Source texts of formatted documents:
- - -

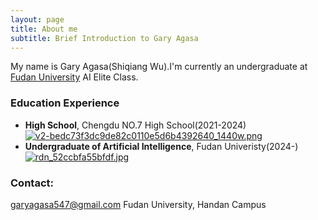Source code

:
 ```yaml
---
layout: page
title: About me
subtitle: Brief Introduction to Gary Agasa
---
```


My name is Gary Agasa(Shiqiang Wu).I'm currently an undergraduate at [Fudan University](https://www.fudan.edu.cn/) AI Elite Class.

### Education Experience
- **High School**, Chengdu NO.7 High School(2021-2024)
[![v2-bedc73f3dc9de82c0110e5d6b4392640_1440w.png](https://pic1.imgdb.cn/item/68c6b50ec5157e1a88013ada.png)](https://pic1.imgdb.cn/item/68c6b50ec5157e1a88013ada.png)
- **Undergraduate of Artificial Intelligence**, Fudan Univeristy(2024-)
[![rdn_52ccbfa55bfdf.jpg](https://pic1.imgdb.cn/item/68c6b53cc5157e1a88013aec.jpg)](https://pic1.imgdb.cn/item/68c6b53cc5157e1a88013aec.jpg)

### Contact:
garyagasa547@gmail.com
Fudan University, Handan Campus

- - -

» **Problem to work on**: All that is wanted is an exact copy of the lines above from the one with "My name is Gary" through the one with "- **Undergraduate of", with both ends included.

» **Exercise output**:
My name is Gary Agasa(Shiqiang Wu).I'm currently an undergraduate at [Fudan University](https://www.fudan.edu.cn/) AI Elite Class.

### Education Experience
- **High School**, Chengdu NO.7 High School(2021-2024)
[![v2-bedc73f3dc9de82c0110e5d6b4392640_1440w.png](https://pic1.imgdb.cn/item/68c6b50ec5157e1a88013ada.png)](https://pic1.imgdb.cn/item/68c6b50ec5157e1a88013ada.png)
- **Undergraduate of Artificial Intelligence**, Fudan Univeristy(2024-)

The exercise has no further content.